One more thing I wanted to call out from the post on String Theory a couple of weeks ago was another upshot of the existence of Planck's Constant: the existence of a smallest measurable unit of time. This means if you are, say, tracking the path of a photon (which I myself was doing just the other day), the best you'll ever be able to do is take a series of "snapshots" of the movement of that photon (to say nothing of the Heisenberg Uncertainty Principle, which implies that you won't be able to get an accurate position without upsetting the velocity). I previously argued that for quantities theoretically smaller than those derived from Planck's constant, there is no reality--at least not as we understand it. If I were to look at the snapshots, I could try to infer to motion that was taking place "in between" each snapshot--I could see the particle in one place in one picture and in another place in the next. But the Heisenberg Principle implies that I'd never be able to know for sure, and the 20th century interpretation of this is that there simply isn't an answer. The particle may as well have teleported from one place to the next.
- Person: Make me a sandwich.
- Other Person: What? Make it yourself.
- Person: sudo Make me a sandwich.
- Other Person: Okay.
(L., who has not followed a single thing I have written so far, has just keyed in to the word "teleported." She is very interested in somebody inventing teleportation).
So does this mean that we're actually living in a universe constructed like an early-80's version of Flight Simulator? Are we experiencing a reality in which a few instants of processor time are taken to render each frame, with each frame only slightly different from the last? Is it only the (seemingly trivial!) fact that these instants go by about a billion-trillion-trillion times too quickly for us to detect that makes us believe that we're experiencing reality as a continuous stream of events rather than a series of pictures?
To further abuse the computer metaphor, the universe seems an awful lot like it has a maximum processor speed--it has an absolute upper limit (the speed of light) at which information can be delivered, and it seems to have an absolute lower limit on its resolution. I don't know if this is a particularly good metaphor, though, or if it is, what it might signify.
Next: Nobody understood the Flight Simulator reference, did they?
6 comments:
I didn't understand the flight simulator reference, sorry. However, just recently it was reported that a breakthrough was made in teleportation: "October 23 - Physicists in Denmark successfully teleported quantum information over the distance of a half meter. The teleportation involved the movement of information through a light beam onto a collection of atoms.
While previous experiments in quantum teleportation were limited to using either light or matter, this experiment achieved teleportation using both, marking an advance in the field of quantum information processing toward the goal of transmitting and processing information in a way never before possible.
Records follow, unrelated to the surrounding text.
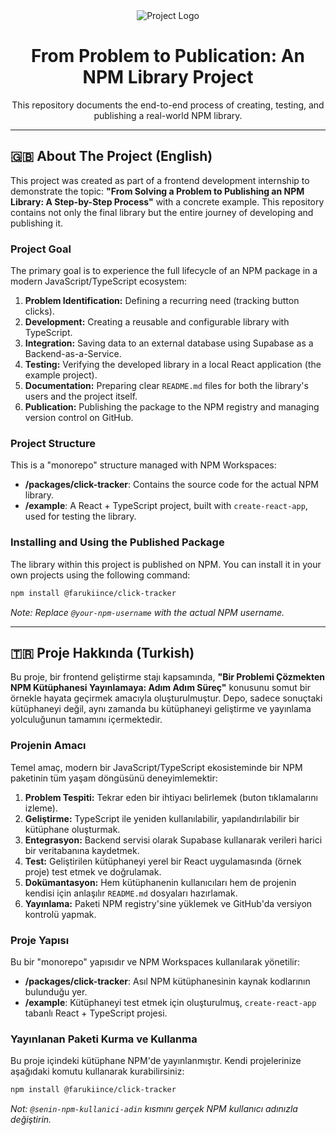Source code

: <div align="center">
  <img src="https://raw.githubusercontent.com/google/material-design-icons/master/png/action/touch_app/materialicons/48dp/2x/baseline_touch_app_black_48dp.png" alt="Project Logo">
  <h1 align="center">From Problem to Publication: An NPM Library Project</h1>
  <p align="center">
    This repository documents the end-to-end process of creating, testing, and publishing a real-world NPM library.
  </p>
</div>

---

## 🇬🇧 About The Project (English)

This project was created as part of a frontend development internship to demonstrate the topic: **"From Solving a Problem to Publishing an NPM Library: A Step-by-Step Process"** with a concrete example. This repository contains not only the final library but the entire journey of developing and publishing it.

### Project Goal

The primary goal is to experience the full lifecycle of an NPM package in a modern JavaScript/TypeScript ecosystem:
1.  **Problem Identification:** Defining a recurring need (tracking button clicks).
2.  **Development:** Creating a reusable and configurable library with TypeScript.
3.  **Integration:** Saving data to an external database using Supabase as a Backend-as-a-Service.
4.  **Testing:** Verifying the developed library in a local React application (the example project).
5.  **Documentation:** Preparing clear `README.md` files for both the library's users and the project itself.
6.  **Publication:** Publishing the package to the NPM registry and managing version control on GitHub.

### Project Structure

This is a "monorepo" structure managed with NPM Workspaces:

-   **/packages/click-tracker**: Contains the source code for the actual NPM library.
-   **/example**: A React + TypeScript project, built with `create-react-app`, used for testing the library.

### Installing and Using the Published Package

The library within this project is published on NPM. You can install it in your own projects using the following command:

```bash
npm install @farukiince/click-tracker
```
*Note: Replace `@your-npm-username` with the actual NPM username.*

---

## 🇹🇷 Proje Hakkında (Turkish)

Bu proje, bir frontend geliştirme stajı kapsamında, **"Bir Problemi Çözmekten NPM Kütüphanesi Yayınlamaya: Adım Adım Süreç"** konusunu somut bir örnekle hayata geçirmek amacıyla oluşturulmuştur. Depo, sadece sonuçtaki kütüphaneyi değil, aynı zamanda bu kütüphaneyi geliştirme ve yayınlama yolculuğunun tamamını içermektedir.

### Projenin Amacı

Temel amaç, modern bir JavaScript/TypeScript ekosisteminde bir NPM paketinin tüm yaşam döngüsünü deneyimlemektir:
1.  **Problem Tespiti:** Tekrar eden bir ihtiyacı belirlemek (buton tıklamalarını izleme).
2.  **Geliştirme:** TypeScript ile yeniden kullanılabilir, yapılandırılabilir bir kütüphane oluşturmak.
3.  **Entegrasyon:** Backend servisi olarak Supabase kullanarak verileri harici bir veritabanına kaydetmek.
4.  **Test:** Geliştirilen kütüphaneyi yerel bir React uygulamasında (örnek proje) test etmek ve doğrulamak.
5.  **Dokümantasyon:** Hem kütüphanenin kullanıcıları hem de projenin kendisi için anlaşılır `README.md` dosyaları hazırlamak.
6.  **Yayınlama:** Paketi NPM registry'sine yüklemek ve GitHub'da versiyon kontrolü yapmak.

### Proje Yapısı

Bu bir "monorepo" yapısıdır ve NPM Workspaces kullanılarak yönetilir:

-   **/packages/click-tracker**: Asıl NPM kütüphanesinin kaynak kodlarının bulunduğu yer.
-   **/example**: Kütüphaneyi test etmek için oluşturulmuş, `create-react-app` tabanlı React + TypeScript projesi.

### Yayınlanan Paketi Kurma ve Kullanma

Bu proje içindeki kütüphane NPM'de yayınlanmıştır. Kendi projelerinize aşağıdaki komutu kullanarak kurabilirsiniz:

```bash
npm install @farukiince/click-tracker
```
*Not: `@senin-npm-kullanici-adin` kısmını gerçek NPM kullanıcı adınızla değiştirin.*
In the future, this method of transmitting information may allow for absolutely secure communications because the information could not be intercepted while it is being sent."
I don't know what that means, either, but I hope it leads to the end of being stuck in traffic as we know it!
Dude: I totally understood the Flight Simulator reference, but it's even better than that - I GOT the dorky engineer joke. Oh no, wait, that's not better, because that means I'm *that* dorky even though I can't do anything. Oh well.
Completely on board with the flight simulator reference. Having an early adopter engineer father who wanted to learn to fly helped with that one, I will also say.
And I think it's right. It's much as Richard Powers describes in the comments I wrote on his Plowing the Dark: you can tell simulation from reality because reality has all of that smooth scrolling. The key: they aren't really all that different, it's just processor power.
So. Y'all beaming over for dinner tonight or what?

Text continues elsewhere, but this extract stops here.